(Task directions) Make an exact transcript of the lines in the data below, starting with the one containing "calcular comprimento de" and going on through the one containing "- 💞️ I’m looking to collaborate on ...", with both included and the pictures left out.

(Data provided)
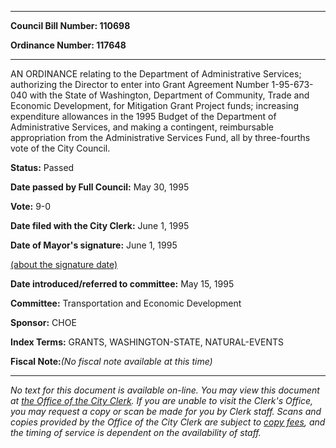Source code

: 

********

**Council Bill Number: 110698**
   
**Ordinance Number: 117648**
********

 AN ORDINANCE relating to the Department of Administrative Services; authorizing the Director to enter into Grant Agreement Number 1-95-673-040 with the State of Washington, Department of Community, Trade and Economic Development, for Mitigation Grant Project funds; increasing expenditure allowances in the 1995 Budget of the Department of Administrative Services, and making a contingent, reimbursable appropriation from the Administrative Services Fund, all by three-fourths vote of the City Council.

**Status:** Passed
   
**Date passed by Full Council:** May 30, 1995
   
**Vote:** 9-0
   
**Date filed with the City Clerk:** June 1, 1995
   
**Date of Mayor's signature:** June 1, 1995
   
[(about the signature date)](/~public/approvaldate.htm)
   
   
   
**Date introduced/referred to committee:** May 15, 1995
   
**Committee:** Transportation and Economic Development
   
**Sponsor:** CHOE
   
   
**Index Terms:** GRANTS, WASHINGTON-STATE, NATURAL-EVENTS

**Fiscal Note:**_(No fiscal note available at this time)_
********

_No text for this document is available on-line. You may view this document at [the Office of the City Clerk](http://www.seattle.gov/leg/clerk/contactUs.htm). If you are unable to visit the Clerk's Office, you may request a copy or scan be made for you by Clerk staff. Scans and copies provided by the Office of the City Clerk are subject to [copy fees](http://clerk.seattle.gov/~public/clerkfees.htm), and the timing of service is dependent on the availability of staff._

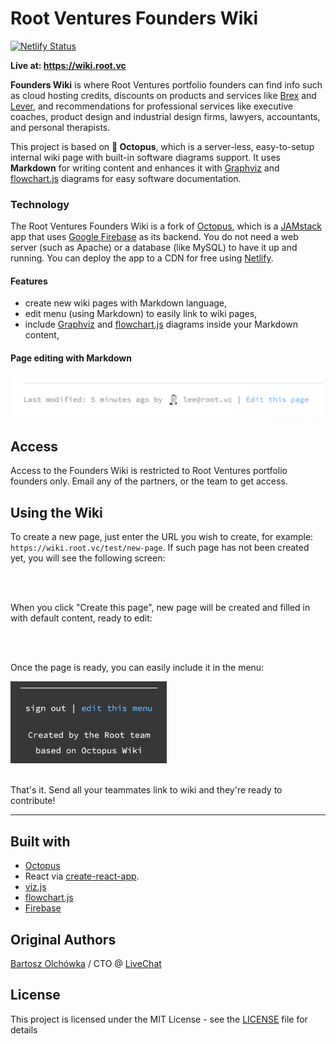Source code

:# Root Ventures Founders Wiki

[![Netlify Status](https://api.netlify.com/api/v1/badges/e57f4c2e-6239-4bf9-9e47-0cde602cca6f/deploy-status)](https://app.netlify.com/sites/rootvc-octopus-wiki/deploys)

**Live at: https://wiki.root.vc**

**Founders Wiki** is where Root Ventures portfolio founders can find info such as cloud hosting credits, discounts on products and services like [Brex](https://brex.com) and [Lever](https://lever.co), and recommendations for professional services like executive coaches, product design and industrial design firms, lawyers, accountants, and personal therapists.

This project is based on **🐙 Octopus**, which is a server-less, easy-to-setup internal wiki page with built-in software diagrams support. It uses **Markdown** for writing content and enhances it with [Graphviz](http://graphviz.org) and [flowchart.js](http://flowchart.js.org/) diagrams for easy software documentation.

### Technology

The Root Ventures Founders Wiki is a fork of [Octopus](https://github.com/livechat/octopus), which is a [JAMstack](https://jamstack.org/) app that uses [Google Firebase](https://firebase.google.com/) as its backend. You do not need a web server (such as Apache) or a database (like MySQL) to have it up and running. You can deploy the app to a CDN for free using [Netlify](https://www.netlify.com/).

#### Features
* create new wiki pages with Markdown language,
* edit menu (using Markdown) to easily link to wiki pages,
* include [Graphviz](http://www.graphviz.org/Gallery.php) and [flowchart.js](http://flowchart.js.org/) diagrams inside your Markdown content,

#### Page editing with Markdown
<kbd>
  <img src="./readme-assets/edit-page.png" alt="" width="500px" />
</kbd>

## Access
Access to the Founders Wiki is restricted to Root Ventures portfolio founders only. Email any of the partners, or the team to get access.

## Using the Wiki
To create a new page, just enter the URL you wish to create, for example: `https://wiki.root.vc/test/new-page`. If such page has not been created yet, you will see the following screen:

<kbd>
  <img src="./readme-assets/create-page.png" alt="" />
</kbd>
<br /><br />

When you click "Create this page", new page will be created and filled in with default content, ready to edit:

<kbd>
  <img src="./readme-assets/new-page.png" alt="" height="300" />
</kbd>
<br /><br />

Once the page is ready, you can easily include it in the menu:

<kbd>
  <img src="./readme-assets/edit-menu.png" alt="" width="250px" />
</kbd>
<br /><br />

That's it. Send all your teammates link to wiki and they're ready to contribute!

<hr />

## Built with
* [Octopus](https://github.com/livechat/octopus)
* React via [create-react-app](https://github.com/facebookincubator/create-react-app).
* [viz.js](https://github.com/mdaines/viz.js/)
* [flowchart.js](https://github.com/adrai/flowchart.js)
* [Firebase](https://firebase.google.com/)

## Original Authors
[Bartosz Olchówka](https://twitter.com/bolchowka/) / CTO @ [LiveChat](https://www.livechatinc.com/)

## License
This project is licensed under the MIT License - see the [LICENSE](./LICENSE) file for details
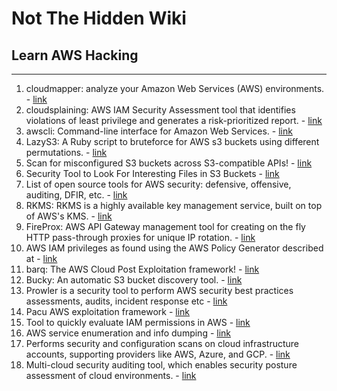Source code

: # Not The Hidden Wiki

## Learn AWS Hacking
-----

1. cloudmapper: analyze your Amazon Web Services (AWS) environments. - [link](https://github.com/duo-labs/cloudmapper)
2. cloudsplaining: AWS IAM Security Assessment tool that identifies violations of least privilege and generates a risk-prioritized report. - [link](https://github.com/salesforce/cloudsplaining)
3. awscli: Command-line interface for Amazon Web Services. - [link](https://aws.amazon.com/cli/)
4. LazyS3: A Ruby script to bruteforce for AWS s3 buckets using different permutations. - [link](https://github.com/nahamsec/lazys3)
5. Scan for misconfigured S3 buckets across S3-compatible APIs!  - [link](https://github.com/sa7mon/S3Scanner)
6. Security Tool to Look For Interesting Files in S3 Buckets - [link](https://github.com/jordanpotti/AWSBucketDump)
7. List of open source tools for AWS security: defensive, offensive, auditing, DFIR, etc. - [link](https://github.com/toniblyx/my-arsenal-of-aws-security-tools)
8. RKMS: RKMS is a highly available key management service, built on top of AWS's KMS. - [link](https://github.com/armanshan12/rkms)
9. FireProx: AWS API Gateway management tool for creating on the fly HTTP pass-through proxies for unique IP rotation. - [link](https://github.com/ustayready/fireprox)
10. AWS IAM privileges as found using the AWS Policy Generator described at - [link](https://gist.github.com/0xdabbad00/fa918ad85c0c3f0e0fa9a3f6b53696de)
11. barq: The AWS Cloud Post Exploitation framework! - [link](https://github.com/Voulnet/barq)
12. Bucky: An automatic S3 bucket discovery tool. - [link](https://github.com/smaranchand/bucky)
13. Prowler is a security tool to perform AWS security best practices assessments, audits, incident response etc - [link](https://github.com/toniblyx/prowler#features)
14. Pacu AWS exploitation framework - [link](https://github.com/RhinoSecurityLabs/pacu)
15. Tool to quickly evaluate IAM permissions in AWS - [link](https://github.com/nccgroup/PMapper)
16. AWS service enumeration and info dumping - [link](https://github.com/shabarkin/aws-enumerator)
17. Performs security and configuration scans on cloud infrastructure accounts, supporting providers like AWS, Azure, and GCP. - [link](https://github.com/aquasecurity/cloudsploit)
18. Multi-cloud security auditing tool, which enables security posture assessment of cloud environments. - [link](https://github.com/nccgroup/ScoutSuite)

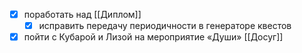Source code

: - [x] поработать над [[Диплом]]
	- [x] исправить передачу периодичности в генераторе квестов
- [x] пойти с Кубарой и Лизой на мероприятие «Души» [[Досуг]]
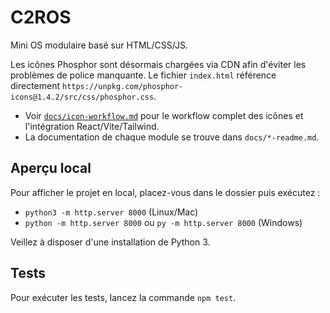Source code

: # C2ROS

Mini OS modulaire basé sur HTML/CSS/JS.

Les icônes Phosphor sont désormais chargées via CDN afin d'éviter les problèmes de police manquante. Le fichier `index.html` référence directement `https://unpkg.com/phosphor-icons@1.4.2/src/css/phosphor.css`.

- Voir [`docs/icon-workflow.md`](docs/icon-workflow.md) pour le workflow complet des icônes et l'intégration React/Vite/Tailwind.
- La documentation de chaque module se trouve dans `docs/*-readme.md`.

## Aperçu local

Pour afficher le projet en local, placez-vous dans le dossier puis exécutez :

- `python3 -m http.server 8000` (Linux/Mac)
- `python -m http.server 8000` ou `py -m http.server 8000` (Windows)

Veillez à disposer d'une installation de Python 3.


## Tests

Pour exécuter les tests, lancez la commande `npm test`.
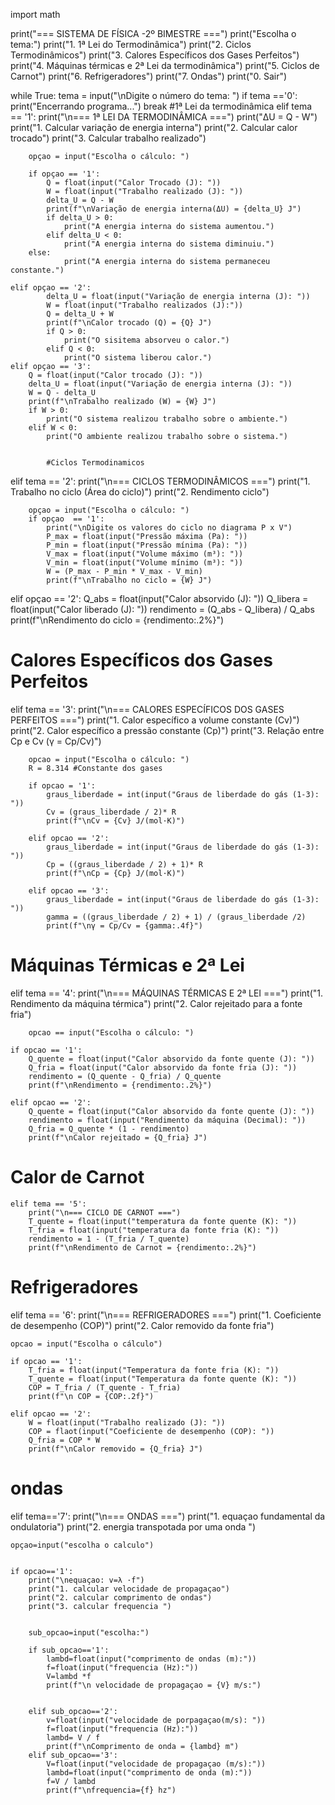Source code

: import math

print("=== SISTEMA DE FÍSICA -2º BIMESTRE ===")
print("Escolha o tema:")
print("1. 1ª Lei do Termodinâmica")
print("2. Ciclos Termodinâmicos")
print("3. Calores Específicos dos Gases Perfeitos")
print("4. Máquinas térmicas e 2ª Lei da termodinâmica")
print("5. Ciclos de Carnot")
print("6. Refrigeradores")
print("7. Ondas")
print("0. Sair")

while True:
    tema = input("\nDigite o número do tema: ")
    if tema  =='0':
        print("Encerrando programa...")
        break
    #1ª Lei da termodinâmica
    elif tema == '1':
        print("\n=== 1ª LEI DA TERMODINÂMICA ===")
        print("ΔU = Q - W")
        print("1. Calcular variação de energia interna")
        print("2. Calcular calor trocado")
        print("3. Calcular trabalho realizado")

        opçao = input("Escolha o cálculo: ")

        if opçao == '1':
            Q = float(input("Calor Trocado (J): "))
            W = float(input("Trabalho realizado (J): "))
            delta_U = Q - W 
            print(f"\nVariação de energia interna(ΔU) = {delta_U} J")
            if delta_U > 0:
                print("A energia interna do sistema aumentou.")
            elif delta_U < 0:
                print("A energia interna do sistema diminuiu.")
        else:
                print("A energia interna do sistema permaneceu constante.")

    elif opçao == '2':
            delta_U = float(input("Variação de energia interna (J): "))
            W = float(input("Trabalho realizados (J):"))
            Q = delta_U + W 
            print(f"\nCalor trocado (Q) = {Q} J")
            if Q > 0:
                print("O sisitema absorveu o calor.")
            elif Q < 0:
                print("O sistema liberou calor.")     
    elif opçao == '3':
        Q = float(input("Calor trocado (J): "))
        delta_U = float(input("Variação de energia interna (J): "))
        W = Q - delta_U
        print(f"\nTrabalho realizado (W) = {W} J")
        if W > 0:
            print("O sistema realizou trabalho sobre o ambiente.")
        elif W < 0:
            print("O ambiente realizou trabalho sobre o sistema.")

              
            #Ciclos Termodinamicos
elif tema == '2':
        print("\n=== CICLOS TERMODINÂMICOS ===")
        print("1. Trabalho no ciclo (Área do ciclo)")
        print("2. Rendimento ciclo")

        opçao = input("Escolha o cálculo: ")
        if opçao  == '1':
            print("\nDigite os valores do ciclo no diagrama P x V")
            P_max = float(input("Pressão máxima (Pa): "))
            P_min = float(input("Pressão mínima (Pa): "))
            V_max = float(input("Volume máximo (m³): "))
            V_min = float(input("Volume mínimo (m³): "))
            W = (P_max - P_min * V_max - V_min)
            print(f"\nTrabalho no ciclo = {W} J")

elif opçao == '2':
        Q_abs = float(input("Calor absorvido (J): "))
        Q_libera = float(input("Calor liberado (J): "))
        rendimento = (Q_abs - Q_libera) / Q_abs
        print(f"\nRendimento do ciclo = {rendimento:.2%}")

# Calores Específicos dos Gases Perfeitos
elif tema == '3':
        print("\n=== CALORES ESPECÍFICOS DOS GASES PERFEITOS ===")
        print("1. Calor específico a volume constante (Cv)")
        print("2. Calor específico a pressão constante (Cp)")
        print("3. Relação entre Cp e Cv (γ = Cp/Cv)") 

        opcao = input("Escolha o cálculo: ")
        R = 8.314 #Constante dos gases
        
        if opcao = '1':
            graus_liberdade = int(input("Graus de liberdade do gás (1-3): "))
            Cv = (graus_liberdade / 2)* R
            print(f"\nCv = {Cv} J/(mol·K)")

        elif opcao == '2':
            graus_liberdade = int(input("Graus de liberdade do gás (1-3): "))
            Cp = ((graus_liberdade / 2) + 1)* R
            print(f"\nCp = {Cp} J/(mol·K)")

        elif opcao == '3':
            graus_liberdade = int(input("Graus de liberdade do gás (1-3): "))
            gamma = ((graus_liberdade / 2) + 1) / (graus_liberdade /2)
            print(f"\nγ = Cp/Cv = {gamma:.4f}")

# Máquinas Térmicas e 2ª Lei
elif tema == '4':
        print("\n=== MÁQUINAS TÉRMICAS E 2ª LEI ===")
        print("1. Rendimento da máquina térmica")
        print("2. Calor rejeitado para a fonte fria")

        opcao == input("Escolha o cálculo: ")

    if opcao == '1':
        Q_quente = float(input("Calor absorvido da fonte quente (J): "))
        Q_fria = float(input("Calor absorvido da fonte fria (J): "))
        rendimento = (Q_quente - Q_fria) / Q_quente
        print(f"\nRendimento = {rendimento:.2%}")
        
    elif opcao == '2':
        Q_quente = float(input("Calor absorvido da fonte quente (J): "))
        rendimento = float(input("Rendimento da máquina (Decimal): "))
        Q_fria = Q_quente * (1 - rendimento)
        print(f"\nCalor rejeitado = {Q_fria} J")

# Calor de Carnot
    elif tema == '5':
        print("\n=== CICLO DE CARNOT ===")
        T_quente = float(input("temperatura da fonte quente (K): "))
        T_fria = float(input("temperatura da fonte fria (K): "))
        rendimento = 1 - (T_fria / T_quente)
        print(f"\nRendimento de Carnot = {rendimento:.2%}")

# Refrigeradores
elif tema == '6':
    print("\n=== REFRIGERADORES ===")
    print("1. Coeficiente de desempenho (COP)")
    print("2. Calor removido da fonte fria")

    opcao = input("Escolha o cálculo")

    if opcao == '1':
        T_fria = float(input("Temperatura da fonte fria (K): "))
        T_quente = float(input("Temperatura da fonte quente (K): "))
        COP = T_fria / (T_quente - T_fria)
        print(f"\n COP = {COP:.2f}")

    elif opcao == '2': 
        W = float(input("Trabalho realizado (J): "))
        COP = flaot(input("Coeficiente de desempenho (COP): "))
        Q_fria = COP * W
        print(f"\nCalor removido = {Q_fria} J")
# ondas 
elif tema=='7':
    print("\n=== ONDAS ===")
    print("1. equaçao fundamental da ondulatoria")
    print("2. energia transpotada por uma onda ")
    
    opçao=input("escolha o calculo")


    if opcao=='1':
        print("\nequaçao: v=λ ·f")
        print("1. calcular velocidade de propagaçao")
        print("2. calcular comprimento de ondas")
        print("3. calcular frequencia ")
        

        sub_opcao=input("escolha:")

        if sub_opcao=='1':
            lambd=float(input("comprimento de ondas (m):"))
            f=float(input("frequencia (Hz):"))
            V=lambd *f
            print(f"\n velocidade de propagaçao = {V} m/s:")


        elif sub_opcao=='2':
            v=float(input("velocidade de porpagaçao(m/s): "))
            f=float(input("frequencia (Hz):"))
            lambd= V / f
            print(f"\nComprimento de onda = {lambd} m")
        elif sub_opcao=='3':
            V=float(input("velocidade de propagaçao (m/s):"))
            lambd=float(input("comprimento de onda (m):"))
            f=V / lambd
            print(f"\nfrequencia={f} hz")
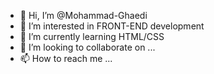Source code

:- 👋 Hi, I’m @Mohammad-Ghaedi
- 👀 I’m interested in FRONT-END development
- 🌱 I’m currently learning HTML/CSS
- 💞️ I’m looking to collaborate on ...
- 📫 How to reach me ...

<!---
Mohammad-Ghaedi/Mohammad-Ghaedi is a ✨ special ✨ repository because its `README.md` (this file) appears on your GitHub profile.
You can click the Preview link to take a look at your changes.
--->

(Answer box)
        print("2. calcular comprimento de ondas")
        print("3. calcular frequencia ")
        

        sub_opcao=input("escolha:")

        if sub_opcao=='1':
            lambd=float(input("comprimento de ondas (m):"))
            f=float(input("frequencia (Hz):"))
            V=lambd *f
            print(f"\n velocidade de propagaçao = {V} m/s:")


        elif sub_opcao=='2':
            v=float(input("velocidade de porpagaçao(m/s): "))
            f=float(input("frequencia (Hz):"))
            lambd= V / f
            print(f"\nComprimento de onda = {lambd} m")
        elif sub_opcao=='3':
            V=float(input("velocidade de propagaçao (m/s):"))
            lambd=float(input("comprimento de onda (m):"))
            f=V / lambd
            print(f"\nfrequencia={f} hz")
Source code

:- 👋 Hi, I’m @Mohammad-Ghaedi
- 👀 I’m interested in FRONT-END development
- 🌱 I’m currently learning HTML/CSS
- 💞️ I’m looking to collaborate on ...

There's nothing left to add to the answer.